Exercise directions >>
All that is wanted is the exact lines from the first line of the data below through the line with "- Document organization and management", both ends included, with pictures omitted.

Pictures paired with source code
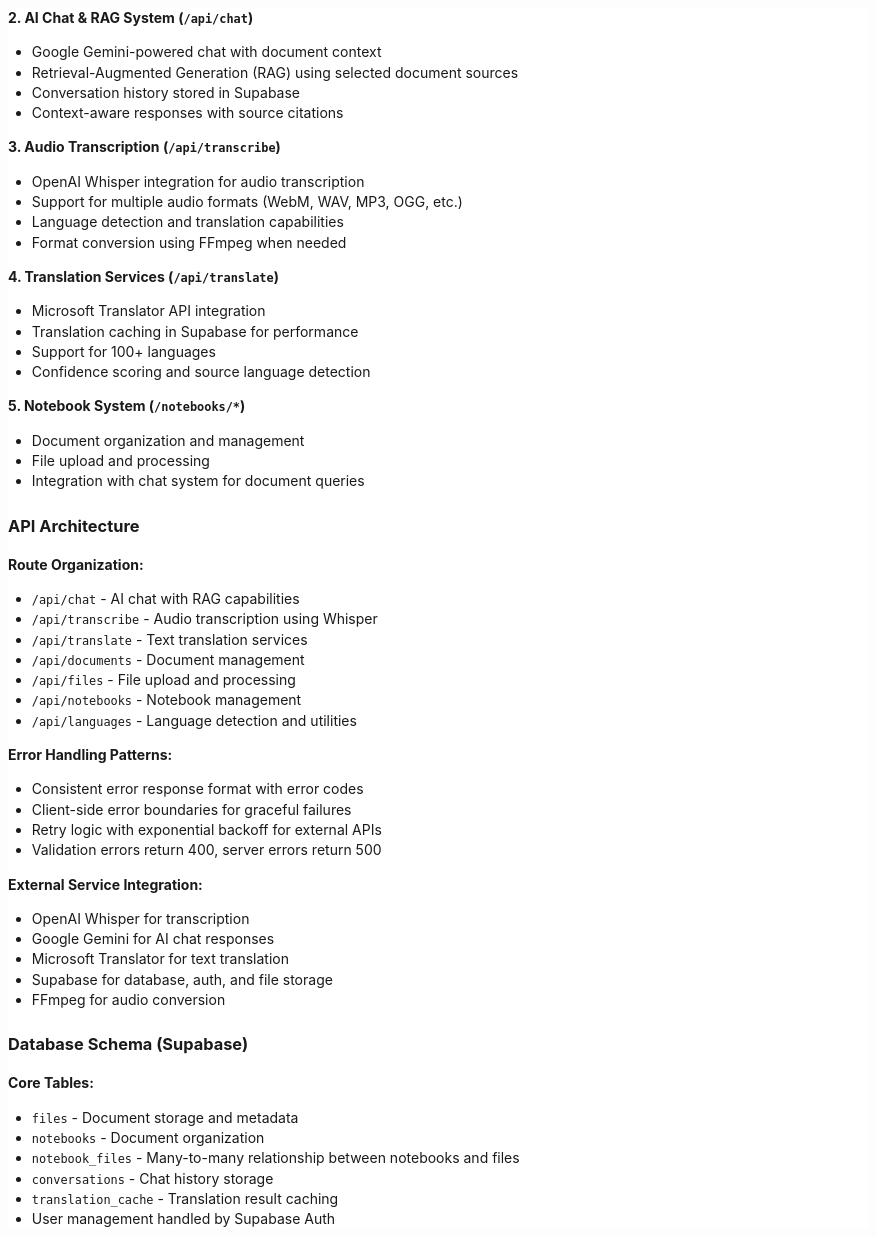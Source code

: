 **2. AI Chat & RAG System (`/api/chat`)**
- Google Gemini-powered chat with document context
- Retrieval-Augmented Generation (RAG) using selected document sources
- Conversation history stored in Supabase
- Context-aware responses with source citations

**3. Audio Transcription (`/api/transcribe`)**
- OpenAI Whisper integration for audio transcription
- Support for multiple audio formats (WebM, WAV, MP3, OGG, etc.)
- Language detection and translation capabilities
- Format conversion using FFmpeg when needed

**4. Translation Services (`/api/translate`)**
- Microsoft Translator API integration
- Translation caching in Supabase for performance
- Support for 100+ languages
- Confidence scoring and source language detection

**5. Notebook System (`/notebooks/*`)**
- Document organization and management
- File upload and processing
- Integration with chat system for document queries

### API Architecture

**Route Organization:**
- `/api/chat` - AI chat with RAG capabilities
- `/api/transcribe` - Audio transcription using Whisper
- `/api/translate` - Text translation services
- `/api/documents` - Document management
- `/api/files` - File upload and processing
- `/api/notebooks` - Notebook management
- `/api/languages` - Language detection and utilities

**Error Handling Patterns:**
- Consistent error response format with error codes
- Client-side error boundaries for graceful failures
- Retry logic with exponential backoff for external APIs
- Validation errors return 400, server errors return 500

**External Service Integration:**
- OpenAI Whisper for transcription
- Google Gemini for AI chat responses
- Microsoft Translator for text translation
- Supabase for database, auth, and file storage
- FFmpeg for audio conversion

### Database Schema (Supabase)

**Core Tables:**
- `files` - Document storage and metadata
- `notebooks` - Document organization
- `notebook_files` - Many-to-many relationship between notebooks and files
- `conversations` - Chat history storage
- `translation_cache` - Translation result caching
- User management handled by Supabase Auth
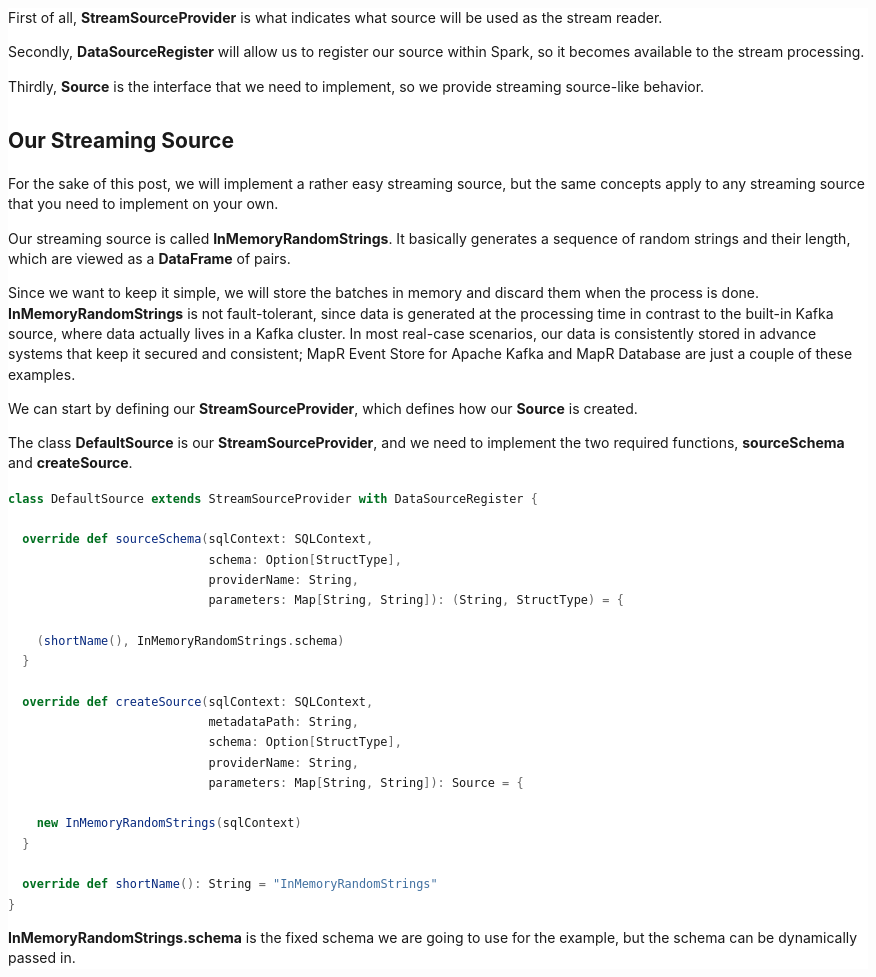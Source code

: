 First of all, **StreamSourceProvider** is what indicates what source will be used as the stream reader.

Secondly, **DataSourceRegister** will allow us to register our source within Spark, so it becomes available to the stream processing.

Thirdly, **Source** is the interface that we need to implement, so we provide streaming source-like behavior.

## Our Streaming Source

For the sake of this post, we will implement a rather easy streaming source, but the same concepts apply to any streaming source that you need to implement on your own.

Our streaming source is called **InMemoryRandomStrings**. It basically generates a sequence of random strings and their length, which are viewed as a **DataFrame** of pairs.

Since we want to keep it simple, we will store the batches in memory and discard them when the process is done. **InMemoryRandomStrings** is not fault-tolerant, since data is generated at the processing time in contrast to the built-in Kafka source, where data actually lives in a Kafka cluster. In most real-case scenarios, our data is consistently stored in advance systems that keep it secured and consistent; MapR Event Store for Apache Kafka and MapR Database are just a couple of these examples.

We can start by defining our **StreamSourceProvider**, which defines how our **Source** is created.

The class **DefaultSource** is our **StreamSourceProvider**, and we need to implement the two required functions, **sourceSchema** and **createSource**.

```scala
class DefaultSource extends StreamSourceProvider with DataSourceRegister {

  override def sourceSchema(sqlContext: SQLContext,
                            schema: Option[StructType],
                            providerName: String,
                            parameters: Map[String, String]): (String, StructType) = {

    (shortName(), InMemoryRandomStrings.schema)
  }

  override def createSource(sqlContext: SQLContext,
                            metadataPath: String,
                            schema: Option[StructType],
                            providerName: String,
                            parameters: Map[String, String]): Source = {

    new InMemoryRandomStrings(sqlContext)
  }

  override def shortName(): String = "InMemoryRandomStrings"
}
```

**InMemoryRandomStrings.schema** is the fixed schema we are going to use for the example, but the schema can be dynamically passed in.
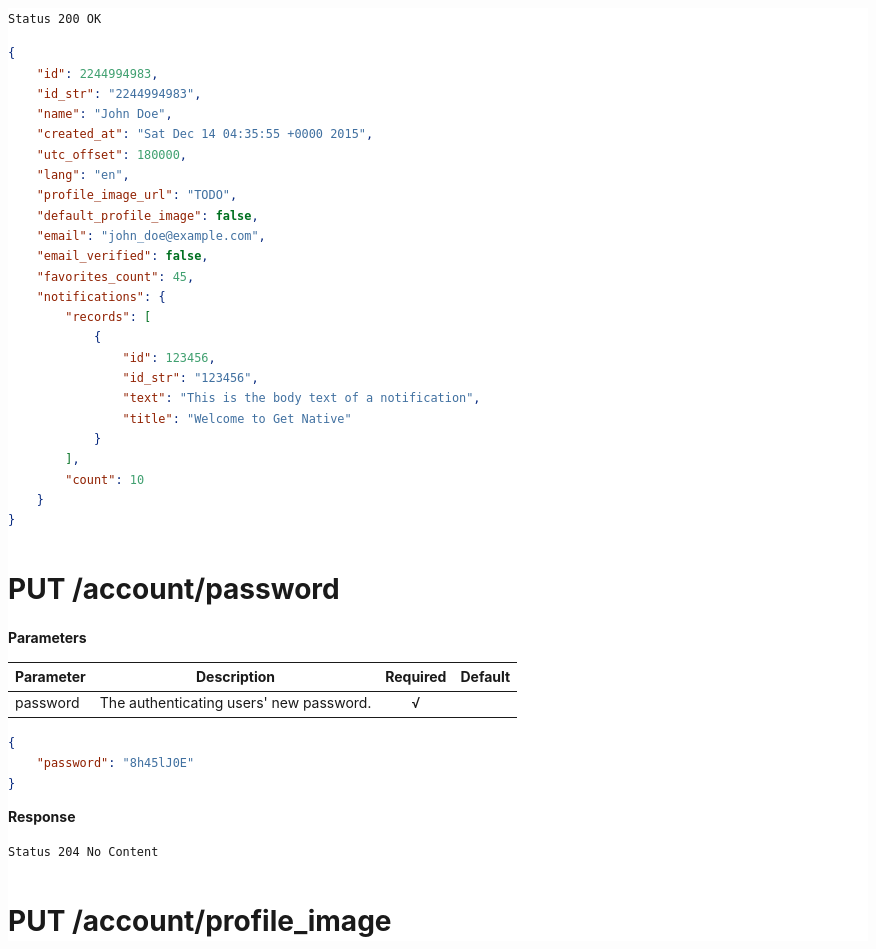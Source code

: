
 ```
Status 200 OK
```
```json
{
	"id": 2244994983,
	"id_str": "2244994983",
	"name": "John Doe",
	"created_at": "Sat Dec 14 04:35:55 +0000 2015",
	"utc_offset": 180000,
	"lang": "en",
	"profile_image_url": "TODO",
	"default_profile_image": false,
	"email": "john_doe@example.com",
	"email_verified": false,
	"favorites_count": 45,
	"notifications": {
		"records": [
			{
				"id": 123456,
				"id_str": "123456",
				"text": "This is the body text of a notification",
				"title": "Welcome to Get Native"
			}
		],
		"count": 10
	}
}
```

# PUT /account/password

**Parameters**

| Parameter   	| Description                                                      	| Required 	| Default 	|
|-------------	|------------------------------------------------------------------	|:--------:	|---------	|
| password    	| The authenticating users' new password.                          	|     √    	|         	|

```json
{
	"password": "8h45lJ0E"
}
```

**Response**

```
Status 204 No Content
```

# PUT /account/profile_image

Answer to this task >>
Source code

: **2. AI Chat & RAG System (`/api/chat`)**
- Google Gemini-powered chat with document context
- Retrieval-Augmented Generation (RAG) using selected document sources
- Conversation history stored in Supabase
- Context-aware responses with source citations

**3. Audio Transcription (`/api/transcribe`)**
- OpenAI Whisper integration for audio transcription
- Support for multiple audio formats (WebM, WAV, MP3, OGG, etc.)
- Language detection and translation capabilities
- Format conversion using FFmpeg when needed

**4. Translation Services (`/api/translate`)**
- Microsoft Translator API integration
- Translation caching in Supabase for performance
- Support for 100+ languages
- Confidence scoring and source language detection

**5. Notebook System (`/notebooks/*`)**
- Document organization and management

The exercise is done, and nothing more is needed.